INSTRUCTIONS TO FOLLOW> Below are some records; quote exactly the lines from the one that contains "2. Mutation for Delete entry" through the one that contains "## observations", inclusive, and no others.

[Data items]
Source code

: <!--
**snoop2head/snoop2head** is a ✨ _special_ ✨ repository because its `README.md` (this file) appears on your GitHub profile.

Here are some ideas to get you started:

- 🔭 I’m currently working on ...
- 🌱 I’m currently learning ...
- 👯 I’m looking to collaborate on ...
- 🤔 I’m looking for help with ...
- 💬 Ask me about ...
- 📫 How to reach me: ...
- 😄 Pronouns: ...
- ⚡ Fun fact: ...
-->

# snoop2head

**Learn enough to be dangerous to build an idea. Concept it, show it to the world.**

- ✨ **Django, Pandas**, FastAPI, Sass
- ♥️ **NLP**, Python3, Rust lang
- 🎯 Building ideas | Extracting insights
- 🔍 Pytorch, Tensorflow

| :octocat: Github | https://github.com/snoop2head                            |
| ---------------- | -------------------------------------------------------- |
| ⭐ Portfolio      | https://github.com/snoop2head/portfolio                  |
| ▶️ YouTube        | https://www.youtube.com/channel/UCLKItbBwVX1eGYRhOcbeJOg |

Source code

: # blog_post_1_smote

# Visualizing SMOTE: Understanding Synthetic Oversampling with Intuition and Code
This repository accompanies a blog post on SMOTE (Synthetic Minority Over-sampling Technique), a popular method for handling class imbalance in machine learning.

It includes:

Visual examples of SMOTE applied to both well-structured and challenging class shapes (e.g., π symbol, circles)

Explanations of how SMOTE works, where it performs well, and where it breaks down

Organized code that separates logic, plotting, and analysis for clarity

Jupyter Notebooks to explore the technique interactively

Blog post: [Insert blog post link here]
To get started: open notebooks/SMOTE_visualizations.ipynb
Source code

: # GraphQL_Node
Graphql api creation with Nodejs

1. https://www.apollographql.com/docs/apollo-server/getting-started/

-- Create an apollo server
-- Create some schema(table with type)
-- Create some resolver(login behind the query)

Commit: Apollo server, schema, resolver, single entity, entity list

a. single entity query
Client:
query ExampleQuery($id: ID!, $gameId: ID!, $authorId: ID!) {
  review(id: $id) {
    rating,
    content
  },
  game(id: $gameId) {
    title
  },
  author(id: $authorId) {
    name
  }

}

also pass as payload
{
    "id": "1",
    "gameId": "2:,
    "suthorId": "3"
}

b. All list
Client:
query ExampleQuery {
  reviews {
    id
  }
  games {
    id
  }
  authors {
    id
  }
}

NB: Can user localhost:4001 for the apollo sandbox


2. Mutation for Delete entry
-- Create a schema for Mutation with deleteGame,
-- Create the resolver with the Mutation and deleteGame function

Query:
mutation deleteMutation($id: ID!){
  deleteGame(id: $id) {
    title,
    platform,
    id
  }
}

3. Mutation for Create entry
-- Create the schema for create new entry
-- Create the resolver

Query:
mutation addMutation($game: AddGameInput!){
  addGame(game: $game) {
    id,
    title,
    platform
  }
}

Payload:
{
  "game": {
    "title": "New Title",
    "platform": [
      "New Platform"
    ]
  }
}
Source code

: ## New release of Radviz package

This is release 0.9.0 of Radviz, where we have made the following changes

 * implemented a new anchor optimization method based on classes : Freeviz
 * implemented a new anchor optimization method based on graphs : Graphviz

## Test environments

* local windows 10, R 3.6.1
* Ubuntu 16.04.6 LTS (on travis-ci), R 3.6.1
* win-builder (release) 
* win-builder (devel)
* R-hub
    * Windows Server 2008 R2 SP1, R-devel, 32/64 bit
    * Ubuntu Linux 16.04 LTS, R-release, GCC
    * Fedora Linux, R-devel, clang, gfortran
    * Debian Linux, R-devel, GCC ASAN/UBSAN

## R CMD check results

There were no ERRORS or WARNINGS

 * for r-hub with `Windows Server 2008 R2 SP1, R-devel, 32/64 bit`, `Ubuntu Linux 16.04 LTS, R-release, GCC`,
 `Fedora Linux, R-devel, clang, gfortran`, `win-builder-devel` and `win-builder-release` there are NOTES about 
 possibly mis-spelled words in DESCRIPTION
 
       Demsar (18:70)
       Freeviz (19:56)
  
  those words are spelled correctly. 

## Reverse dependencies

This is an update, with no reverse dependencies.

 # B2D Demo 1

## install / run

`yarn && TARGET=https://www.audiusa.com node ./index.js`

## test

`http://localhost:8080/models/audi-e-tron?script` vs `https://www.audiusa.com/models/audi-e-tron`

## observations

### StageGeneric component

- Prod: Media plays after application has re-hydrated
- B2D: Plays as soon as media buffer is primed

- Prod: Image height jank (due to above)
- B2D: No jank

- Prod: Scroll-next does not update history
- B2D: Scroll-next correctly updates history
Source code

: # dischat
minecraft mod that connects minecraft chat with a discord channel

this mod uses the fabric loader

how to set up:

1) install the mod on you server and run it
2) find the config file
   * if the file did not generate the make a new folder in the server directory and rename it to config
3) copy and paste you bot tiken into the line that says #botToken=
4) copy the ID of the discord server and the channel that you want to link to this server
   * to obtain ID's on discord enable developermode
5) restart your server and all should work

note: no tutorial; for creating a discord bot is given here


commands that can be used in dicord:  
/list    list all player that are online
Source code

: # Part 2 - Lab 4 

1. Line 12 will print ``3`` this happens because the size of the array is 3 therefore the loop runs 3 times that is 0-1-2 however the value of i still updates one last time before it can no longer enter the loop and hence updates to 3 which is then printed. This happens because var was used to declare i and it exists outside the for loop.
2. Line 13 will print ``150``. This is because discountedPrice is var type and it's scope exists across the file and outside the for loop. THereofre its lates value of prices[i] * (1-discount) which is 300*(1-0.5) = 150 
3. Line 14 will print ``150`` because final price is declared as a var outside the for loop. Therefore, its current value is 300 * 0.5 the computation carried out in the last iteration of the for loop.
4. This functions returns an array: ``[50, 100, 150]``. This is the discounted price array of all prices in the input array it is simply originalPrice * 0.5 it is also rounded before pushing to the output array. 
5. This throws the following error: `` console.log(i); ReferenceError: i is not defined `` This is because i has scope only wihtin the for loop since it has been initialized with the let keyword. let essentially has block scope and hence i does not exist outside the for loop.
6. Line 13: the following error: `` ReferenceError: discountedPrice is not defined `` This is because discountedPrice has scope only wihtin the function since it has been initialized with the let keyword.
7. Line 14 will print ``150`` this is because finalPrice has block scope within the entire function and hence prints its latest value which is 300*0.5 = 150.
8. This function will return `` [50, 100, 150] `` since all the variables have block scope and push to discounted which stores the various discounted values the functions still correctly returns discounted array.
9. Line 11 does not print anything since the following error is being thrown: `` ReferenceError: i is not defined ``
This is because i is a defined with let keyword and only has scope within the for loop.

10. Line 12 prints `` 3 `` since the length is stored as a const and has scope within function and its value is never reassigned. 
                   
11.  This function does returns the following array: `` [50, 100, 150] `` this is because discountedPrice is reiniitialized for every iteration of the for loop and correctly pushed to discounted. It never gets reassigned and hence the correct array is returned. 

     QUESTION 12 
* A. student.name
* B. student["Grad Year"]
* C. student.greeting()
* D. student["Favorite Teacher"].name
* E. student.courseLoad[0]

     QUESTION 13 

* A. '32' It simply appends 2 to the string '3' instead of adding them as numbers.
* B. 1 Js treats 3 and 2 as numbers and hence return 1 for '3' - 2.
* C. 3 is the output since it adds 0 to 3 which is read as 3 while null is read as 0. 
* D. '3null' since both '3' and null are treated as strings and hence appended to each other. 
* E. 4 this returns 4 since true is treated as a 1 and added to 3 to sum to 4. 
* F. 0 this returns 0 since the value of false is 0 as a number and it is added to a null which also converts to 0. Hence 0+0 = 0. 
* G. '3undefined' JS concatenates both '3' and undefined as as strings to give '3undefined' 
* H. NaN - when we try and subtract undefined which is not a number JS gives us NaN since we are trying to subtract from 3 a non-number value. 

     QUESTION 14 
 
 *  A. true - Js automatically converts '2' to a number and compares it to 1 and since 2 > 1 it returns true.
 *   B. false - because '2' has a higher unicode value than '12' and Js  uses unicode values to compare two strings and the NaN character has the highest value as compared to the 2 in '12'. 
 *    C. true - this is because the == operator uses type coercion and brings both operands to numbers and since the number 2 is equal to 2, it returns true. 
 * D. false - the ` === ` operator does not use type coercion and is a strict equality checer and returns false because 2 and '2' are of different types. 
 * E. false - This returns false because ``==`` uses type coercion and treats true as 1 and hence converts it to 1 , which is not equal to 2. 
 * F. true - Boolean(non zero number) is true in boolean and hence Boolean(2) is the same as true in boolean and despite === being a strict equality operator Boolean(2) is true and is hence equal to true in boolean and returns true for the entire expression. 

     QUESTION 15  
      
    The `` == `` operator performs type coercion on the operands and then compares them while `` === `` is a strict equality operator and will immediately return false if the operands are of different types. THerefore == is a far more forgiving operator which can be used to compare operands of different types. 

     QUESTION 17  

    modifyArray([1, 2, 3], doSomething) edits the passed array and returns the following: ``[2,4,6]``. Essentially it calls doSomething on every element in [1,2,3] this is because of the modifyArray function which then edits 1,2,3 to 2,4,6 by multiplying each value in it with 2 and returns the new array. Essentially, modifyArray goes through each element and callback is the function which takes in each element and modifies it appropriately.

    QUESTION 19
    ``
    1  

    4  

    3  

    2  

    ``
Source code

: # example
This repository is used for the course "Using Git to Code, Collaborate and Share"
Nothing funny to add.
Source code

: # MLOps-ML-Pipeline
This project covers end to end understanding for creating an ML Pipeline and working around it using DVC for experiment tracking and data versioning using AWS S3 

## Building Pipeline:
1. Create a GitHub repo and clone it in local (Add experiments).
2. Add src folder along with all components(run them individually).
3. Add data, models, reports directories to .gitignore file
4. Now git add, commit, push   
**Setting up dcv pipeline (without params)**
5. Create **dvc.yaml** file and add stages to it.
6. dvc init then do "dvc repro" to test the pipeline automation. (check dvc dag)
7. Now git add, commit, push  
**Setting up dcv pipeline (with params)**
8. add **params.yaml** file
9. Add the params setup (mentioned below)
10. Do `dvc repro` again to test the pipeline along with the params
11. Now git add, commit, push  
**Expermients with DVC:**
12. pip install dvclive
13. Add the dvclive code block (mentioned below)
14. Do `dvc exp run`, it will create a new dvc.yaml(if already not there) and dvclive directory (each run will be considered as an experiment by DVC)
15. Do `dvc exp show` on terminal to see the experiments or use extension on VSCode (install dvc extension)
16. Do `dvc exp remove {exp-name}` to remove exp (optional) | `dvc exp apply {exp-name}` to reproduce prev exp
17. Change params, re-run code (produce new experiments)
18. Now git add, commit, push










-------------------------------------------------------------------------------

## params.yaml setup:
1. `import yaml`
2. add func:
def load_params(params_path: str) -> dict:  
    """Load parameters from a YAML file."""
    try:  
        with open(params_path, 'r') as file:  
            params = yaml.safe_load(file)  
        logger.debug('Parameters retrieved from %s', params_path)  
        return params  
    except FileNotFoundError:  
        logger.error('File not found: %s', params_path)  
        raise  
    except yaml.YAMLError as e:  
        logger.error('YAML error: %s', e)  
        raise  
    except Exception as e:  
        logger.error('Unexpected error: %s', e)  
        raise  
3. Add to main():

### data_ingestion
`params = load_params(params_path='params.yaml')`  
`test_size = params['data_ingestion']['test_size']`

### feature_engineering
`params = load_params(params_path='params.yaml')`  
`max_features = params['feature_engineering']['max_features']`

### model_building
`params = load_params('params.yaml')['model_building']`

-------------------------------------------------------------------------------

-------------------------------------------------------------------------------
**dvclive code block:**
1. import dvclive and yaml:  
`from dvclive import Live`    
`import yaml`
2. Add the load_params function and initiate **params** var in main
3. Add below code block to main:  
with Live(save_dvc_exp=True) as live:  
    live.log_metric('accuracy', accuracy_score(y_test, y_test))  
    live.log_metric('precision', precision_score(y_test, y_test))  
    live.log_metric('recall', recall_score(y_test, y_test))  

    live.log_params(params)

TASK SOLUTION>
2. Mutation for Delete entry
-- Create a schema for Mutation with deleteGame,
-- Create the resolver with the Mutation and deleteGame function

Query:
mutation deleteMutation($id: ID!){
  deleteGame(id: $id) {
    title,
    platform,
    id
  }
}

3. Mutation for Create entry
-- Create the schema for create new entry
-- Create the resolver

Query:
mutation addMutation($game: AddGameInput!){
  addGame(game: $game) {
    id,
    title,
    platform
  }
}

Payload:
{
  "game": {
    "title": "New Title",
    "platform": [
      "New Platform"
    ]
  }
}
Source code

: ## New release of Radviz package

This is release 0.9.0 of Radviz, where we have made the following changes

 * implemented a new anchor optimization method based on classes : Freeviz
 * implemented a new anchor optimization method based on graphs : Graphviz

## Test environments

* local windows 10, R 3.6.1
* Ubuntu 16.04.6 LTS (on travis-ci), R 3.6.1
* win-builder (release) 
* win-builder (devel)
* R-hub
    * Windows Server 2008 R2 SP1, R-devel, 32/64 bit
    * Ubuntu Linux 16.04 LTS, R-release, GCC
    * Fedora Linux, R-devel, clang, gfortran
    * Debian Linux, R-devel, GCC ASAN/UBSAN

## R CMD check results

There were no ERRORS or WARNINGS

 * for r-hub with `Windows Server 2008 R2 SP1, R-devel, 32/64 bit`, `Ubuntu Linux 16.04 LTS, R-release, GCC`,
 `Fedora Linux, R-devel, clang, gfortran`, `win-builder-devel` and `win-builder-release` there are NOTES about 
 possibly mis-spelled words in DESCRIPTION
 
       Demsar (18:70)
       Freeviz (19:56)
  
  those words are spelled correctly. 

## Reverse dependencies

This is an update, with no reverse dependencies.

 # B2D Demo 1

## install / run

`yarn && TARGET=https://www.audiusa.com node ./index.js`

## test

`http://localhost:8080/models/audi-e-tron?script` vs `https://www.audiusa.com/models/audi-e-tron`

## observations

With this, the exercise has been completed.